The Associated Press reported that a June 2014 EPA work order acknowledged the possibility of a blowout at the abandoned mine that “could cause a release of large volumes of contaminated mine waters and sediment from inside the mine.”
The subpoenaed email was sent from Brent Lewis, the Abandoned Mine Lands program lead at the Bureau of Land Management (BLM), to senior BLM officials on August 7, 2015 – two days after the disaster that sent three million gallons of bright orange toxic wastewater rushing into Colorado’s Cement Creek and Animas and San Juan Rivers.
Lewis had prepared a summary of the incident after talking to Steven Way, EPA’s on-scene coordinator at the mine, who told him that EPA employees were removing “small portions of the natural plug” from the long inactive gold mine at the time of the blowout.
“On 8/5/2015, the EPA was attempting to relieve hydrologic pressure behind a naturally collapse[d] adit/portal of the Gold King Mine. The EPA’s plan was to slowly drain and treat enough mine water in order to access the inner mine working and assess options for controlling its discharge. While removing small portions of the natural plug, the material catastrophically gave-way and released the mine water,” Lewis’ email stated.
The email was one of thousands of heavily-redacted documents released on February 11 by the Department of Interior – the same day the committee released its own investigative report highly critical of both EPA and DOI for a “morass of errors, half-truths, and outright falsehoods” regarding the spill.

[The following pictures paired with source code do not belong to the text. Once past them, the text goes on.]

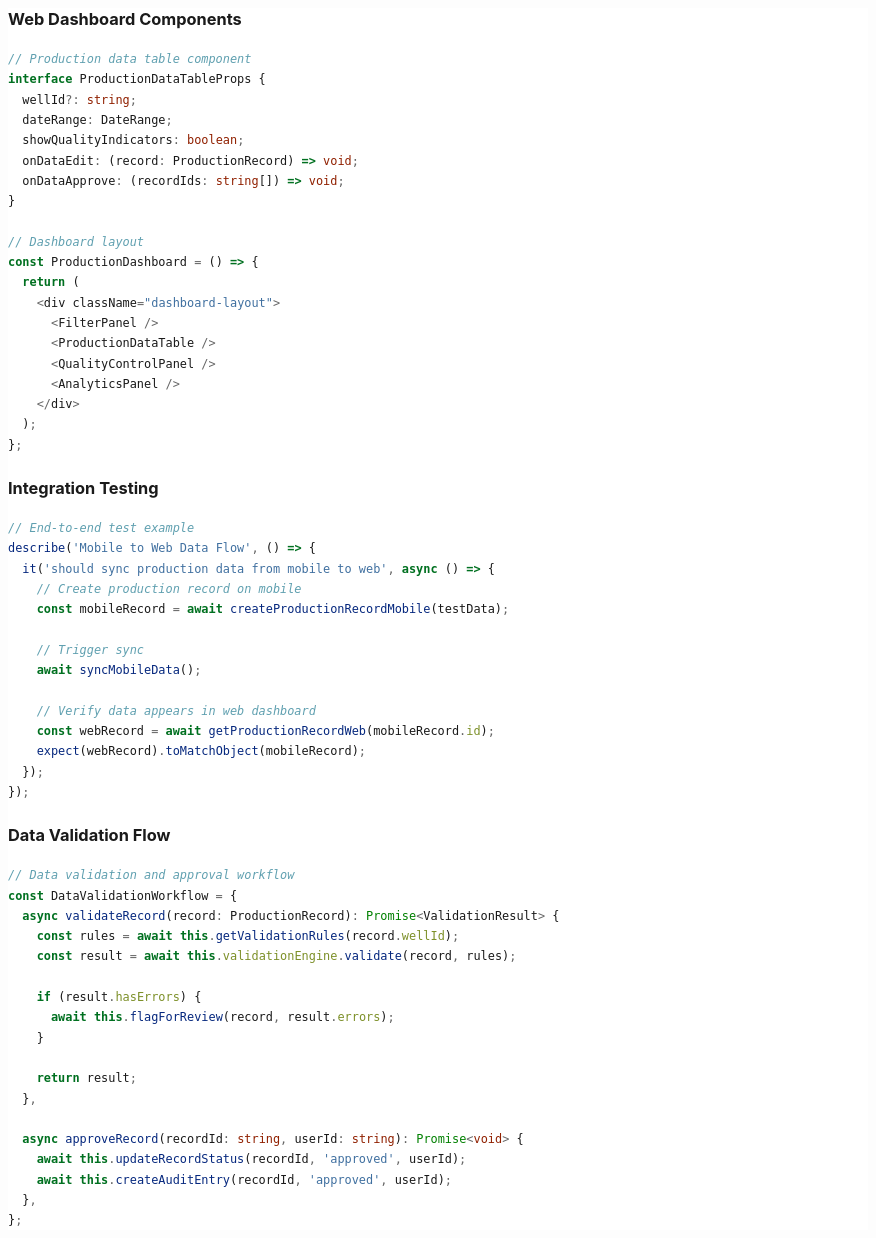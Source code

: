 ### Web Dashboard Components

```typescript
// Production data table component
interface ProductionDataTableProps {
  wellId?: string;
  dateRange: DateRange;
  showQualityIndicators: boolean;
  onDataEdit: (record: ProductionRecord) => void;
  onDataApprove: (recordIds: string[]) => void;
}

// Dashboard layout
const ProductionDashboard = () => {
  return (
    <div className="dashboard-layout">
      <FilterPanel />
      <ProductionDataTable />
      <QualityControlPanel />
      <AnalyticsPanel />
    </div>
  );
};
```

### Integration Testing

```typescript
// End-to-end test example
describe('Mobile to Web Data Flow', () => {
  it('should sync production data from mobile to web', async () => {
    // Create production record on mobile
    const mobileRecord = await createProductionRecordMobile(testData);

    // Trigger sync
    await syncMobileData();

    // Verify data appears in web dashboard
    const webRecord = await getProductionRecordWeb(mobileRecord.id);
    expect(webRecord).toMatchObject(mobileRecord);
  });
});
```

### Data Validation Flow

```typescript
// Data validation and approval workflow
const DataValidationWorkflow = {
  async validateRecord(record: ProductionRecord): Promise<ValidationResult> {
    const rules = await this.getValidationRules(record.wellId);
    const result = await this.validationEngine.validate(record, rules);

    if (result.hasErrors) {
      await this.flagForReview(record, result.errors);
    }

    return result;
  },

  async approveRecord(recordId: string, userId: string): Promise<void> {
    await this.updateRecordStatus(recordId, 'approved', userId);
    await this.createAuditEntry(recordId, 'approved', userId);
  },
};
```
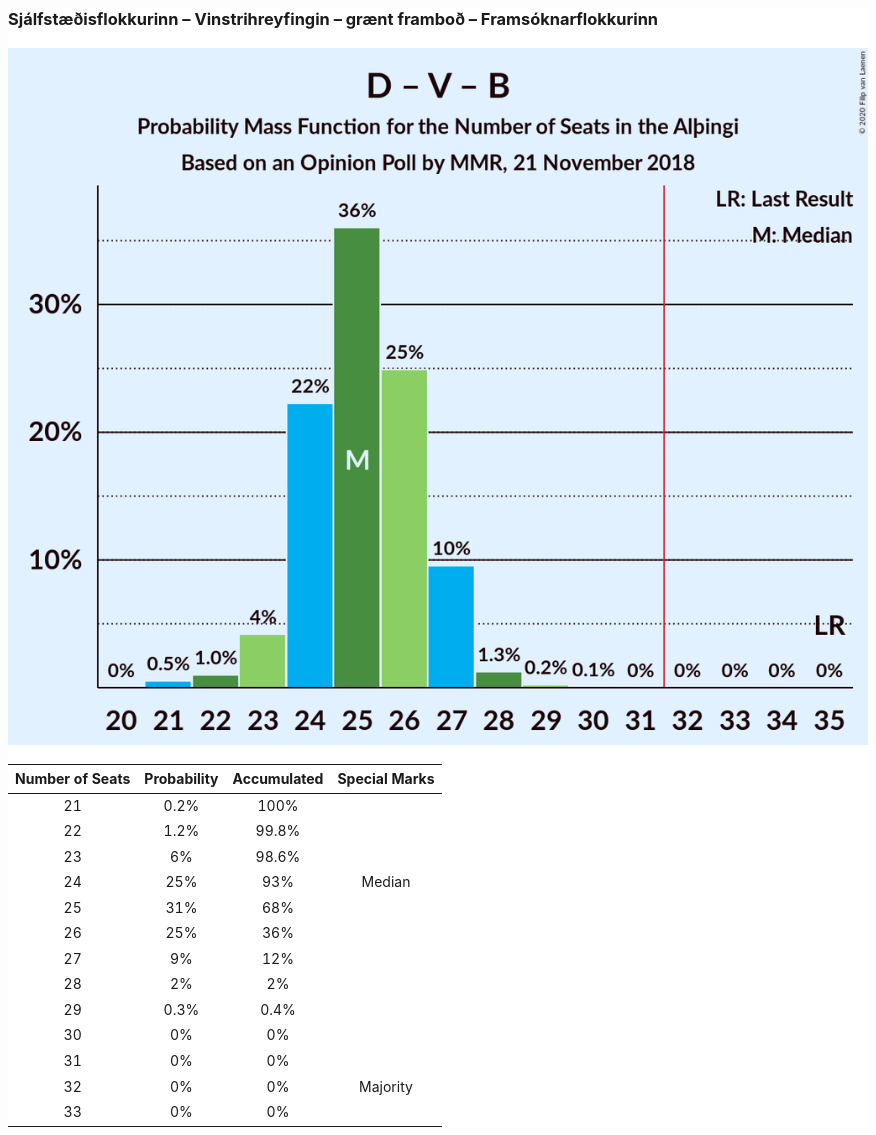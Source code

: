 ### Sjálfstæðisflokkurinn – Vinstrihreyfingin – grænt framboð – Framsóknarflokkurinn

![Graph with seats probability mass function not yet produced](2018-11-21-MMR-coalitions-seats-pmf-d–v–b.png "Seats Probability Mass Function")

| Number of Seats | Probability | Accumulated | Special Marks |
|:---------------:|:-----------:|:-----------:|:-------------:|
| 21 | 0.2% | 100% |  |
| 22 | 1.2% | 99.8% |  |
| 23 | 6% | 98.6% |  |
| 24 | 25% | 93% | Median |
| 25 | 31% | 68% |  |
| 26 | 25% | 36% |  |
| 27 | 9% | 12% |  |
| 28 | 2% | 2% |  |
| 29 | 0.3% | 0.4% |  |
| 30 | 0% | 0% |  |
| 31 | 0% | 0% |  |
| 32 | 0% | 0% | Majority |
| 33 | 0% | 0% |  |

“The Committee’s oversight of the Gold King Mine disaster has revealed that each of the three reports issued by EPA and DOI in 2015 contains numerous errors and omissions and demonstrably false information,” the committee report stated, including the “false claim that the EPA crew was digging high when the plug somehow eroded on its own.
“Nevertheless, the EPA’s Internal Review concludes that the EPA crew ‘followed standard procedures of a well thought out work plan’ and that ‘the Adit blowout was likely inevitable.’ Cast in the most favorable light, the EPA Internal Review sets forth the best possible explanation from EPA’s perspective, but it is not the truth,” the committee report stated.
Among many other omissions, DOI’s independent Technical Evaluation of the blowout does not “explain how or why EPA failed to test for hydrostatic pressure” in the abandoned mine before removing “the top four feet of the plug,” the report added.
“The many problems with the Technical Evaluation…make Secretary Jewell’s statement that she is proud of the report all the more astounding.”